In all of our previous examples, we’ve been solving for the 𝑥-values when 𝑦 equals zero. We’ll now look at an example where we can use the intersection of a quadratic curve and another line.
The graph shows the function 𝑓 of 𝑥 equals two 𝑥 squared minus four 𝑥 minus six. What is the solution set of 𝑓 of 𝑥 equals zero? What is the solution set of 𝑓 of 𝑥 equals negative six?
The solution set for 𝑓 of 𝑥 equals zero will be the places where two 𝑥 squared minus four 𝑥 minus six equals zero. And on the graph, that’s the place where they cross the 𝑥-axis. The 𝑦 equals zero across the 𝑥-axis. In this case, we have a solution at negative one and at positive three. So for 𝑓 of 𝑥 equal to zero, the solution set is negative one, three. Remember, this is not a coordinate. These are the 𝑥-values for which 𝑓 of 𝑥 equals zero. And we’ve given them in set notation.

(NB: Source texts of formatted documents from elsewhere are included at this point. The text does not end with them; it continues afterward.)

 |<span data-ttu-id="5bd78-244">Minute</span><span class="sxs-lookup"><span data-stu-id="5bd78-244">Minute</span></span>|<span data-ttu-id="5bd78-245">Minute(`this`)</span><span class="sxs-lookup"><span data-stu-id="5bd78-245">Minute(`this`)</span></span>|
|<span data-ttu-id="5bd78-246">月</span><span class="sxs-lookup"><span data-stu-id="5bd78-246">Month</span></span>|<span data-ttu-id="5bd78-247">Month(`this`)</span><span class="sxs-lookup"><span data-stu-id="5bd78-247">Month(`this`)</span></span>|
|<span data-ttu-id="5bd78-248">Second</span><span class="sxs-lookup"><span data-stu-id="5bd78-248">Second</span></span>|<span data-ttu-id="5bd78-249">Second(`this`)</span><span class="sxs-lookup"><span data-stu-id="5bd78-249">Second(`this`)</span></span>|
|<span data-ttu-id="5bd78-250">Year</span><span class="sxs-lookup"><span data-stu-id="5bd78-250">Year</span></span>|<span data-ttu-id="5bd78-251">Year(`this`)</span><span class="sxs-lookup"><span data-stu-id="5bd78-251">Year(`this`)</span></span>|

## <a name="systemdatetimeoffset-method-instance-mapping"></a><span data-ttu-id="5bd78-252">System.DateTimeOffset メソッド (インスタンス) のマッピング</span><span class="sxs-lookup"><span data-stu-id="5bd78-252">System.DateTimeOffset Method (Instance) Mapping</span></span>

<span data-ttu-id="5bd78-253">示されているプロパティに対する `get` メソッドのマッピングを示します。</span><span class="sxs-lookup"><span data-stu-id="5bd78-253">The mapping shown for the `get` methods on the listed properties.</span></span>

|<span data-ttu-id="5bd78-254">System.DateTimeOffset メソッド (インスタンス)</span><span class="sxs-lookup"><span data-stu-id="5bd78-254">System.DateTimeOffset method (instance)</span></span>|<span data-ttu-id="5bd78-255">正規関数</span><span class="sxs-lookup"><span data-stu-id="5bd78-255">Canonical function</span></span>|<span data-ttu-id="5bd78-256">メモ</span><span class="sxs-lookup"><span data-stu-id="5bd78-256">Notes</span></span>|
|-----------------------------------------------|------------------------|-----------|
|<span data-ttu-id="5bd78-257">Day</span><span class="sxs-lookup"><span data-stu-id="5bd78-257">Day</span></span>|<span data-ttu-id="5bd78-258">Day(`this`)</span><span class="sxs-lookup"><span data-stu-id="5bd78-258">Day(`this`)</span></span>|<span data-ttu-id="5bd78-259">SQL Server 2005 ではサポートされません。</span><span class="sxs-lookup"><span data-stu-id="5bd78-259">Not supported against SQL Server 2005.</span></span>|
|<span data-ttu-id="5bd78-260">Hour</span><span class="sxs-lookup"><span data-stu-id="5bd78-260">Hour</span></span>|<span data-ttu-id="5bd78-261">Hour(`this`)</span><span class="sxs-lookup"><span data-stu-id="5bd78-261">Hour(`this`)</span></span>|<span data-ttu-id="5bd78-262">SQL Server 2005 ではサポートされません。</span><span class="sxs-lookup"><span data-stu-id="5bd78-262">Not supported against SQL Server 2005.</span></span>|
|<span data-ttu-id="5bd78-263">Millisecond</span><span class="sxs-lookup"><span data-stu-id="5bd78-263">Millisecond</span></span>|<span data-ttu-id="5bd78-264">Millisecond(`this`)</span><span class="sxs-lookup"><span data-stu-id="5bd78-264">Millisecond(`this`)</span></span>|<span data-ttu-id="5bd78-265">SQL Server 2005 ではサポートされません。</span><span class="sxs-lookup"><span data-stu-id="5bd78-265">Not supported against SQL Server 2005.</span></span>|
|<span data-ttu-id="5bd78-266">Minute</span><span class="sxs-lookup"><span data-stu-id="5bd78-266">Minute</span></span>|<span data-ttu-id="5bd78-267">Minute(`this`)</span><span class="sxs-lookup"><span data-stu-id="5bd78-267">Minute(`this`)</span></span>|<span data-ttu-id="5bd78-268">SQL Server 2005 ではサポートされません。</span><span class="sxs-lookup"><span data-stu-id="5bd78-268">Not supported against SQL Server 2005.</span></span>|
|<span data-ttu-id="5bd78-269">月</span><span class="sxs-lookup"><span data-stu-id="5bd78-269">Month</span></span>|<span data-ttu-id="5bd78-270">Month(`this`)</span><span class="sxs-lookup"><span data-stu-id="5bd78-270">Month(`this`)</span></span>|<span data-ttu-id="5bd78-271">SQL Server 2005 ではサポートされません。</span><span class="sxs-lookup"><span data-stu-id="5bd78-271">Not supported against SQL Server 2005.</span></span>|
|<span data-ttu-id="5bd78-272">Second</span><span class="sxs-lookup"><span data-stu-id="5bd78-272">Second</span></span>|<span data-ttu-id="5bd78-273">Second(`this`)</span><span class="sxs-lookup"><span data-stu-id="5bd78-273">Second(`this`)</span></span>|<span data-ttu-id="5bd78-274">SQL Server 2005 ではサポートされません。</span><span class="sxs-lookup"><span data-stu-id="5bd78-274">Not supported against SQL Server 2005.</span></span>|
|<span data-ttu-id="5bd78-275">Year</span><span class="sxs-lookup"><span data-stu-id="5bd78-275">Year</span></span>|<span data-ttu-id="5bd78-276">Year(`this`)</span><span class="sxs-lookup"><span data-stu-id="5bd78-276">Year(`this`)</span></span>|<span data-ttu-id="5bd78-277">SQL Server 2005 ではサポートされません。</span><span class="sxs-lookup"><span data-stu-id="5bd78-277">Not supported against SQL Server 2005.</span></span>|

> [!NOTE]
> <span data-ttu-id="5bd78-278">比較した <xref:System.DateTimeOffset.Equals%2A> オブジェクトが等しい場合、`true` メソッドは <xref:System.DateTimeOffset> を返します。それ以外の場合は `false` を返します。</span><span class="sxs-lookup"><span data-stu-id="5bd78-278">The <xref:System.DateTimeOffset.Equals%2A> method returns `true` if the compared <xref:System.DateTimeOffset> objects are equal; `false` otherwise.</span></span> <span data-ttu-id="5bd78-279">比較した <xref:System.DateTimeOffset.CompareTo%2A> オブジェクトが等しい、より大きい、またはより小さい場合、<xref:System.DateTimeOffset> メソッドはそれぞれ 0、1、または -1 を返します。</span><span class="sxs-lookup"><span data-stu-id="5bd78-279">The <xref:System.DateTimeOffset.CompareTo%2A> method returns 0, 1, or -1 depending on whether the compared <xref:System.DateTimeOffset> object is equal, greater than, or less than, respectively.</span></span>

The 𝑥-axis, as we’ve said, is the place where 𝑦 equals zero. The line 𝑓 of 𝑥 equals zero is the 𝑥-axis. But what would we do if we were using a graph to look at 𝑓 of 𝑥 equals negative six? This would be the place or the places where our quadratic cross the line 𝑦 equals negative six. And in this graph, we see that’s happening twice. It happens when 𝑥 equals zero and when 𝑥 equals two. In set notation, we’re saying the two 𝑥-values for which 𝑓 of 𝑥 equals negative six are zero and two.
Let’s review the key points when dealing with solving quadratic equations graphically. Solving quadratic equations graphically works by inspecting the graph of a function. This process yields an approximate solution. Therefore, when dealing with noninteger roots, it may be better to solve for the roots algebraically. We remember that quadratic equations can have one, two, or zero roots. And when we look at this on the graph, that means it can cross the 𝑥-axis one time, two times, or not at all.
And finally, to solve a quadratic equation graphically, we find the place on the graph where the equation crosses the 𝑥-axis. It might be worth noting here that this can be a useful method if you’re using a graphing calculator to solve this kind of problem. You can enter quadratic equations into your graphing calculator. And it will produce a graph for you to use. Even when working with a calculator, the procedure for identifying the 𝑥-intercepts will remain the same, looking for the places where the equation crosses the 𝑥-axis.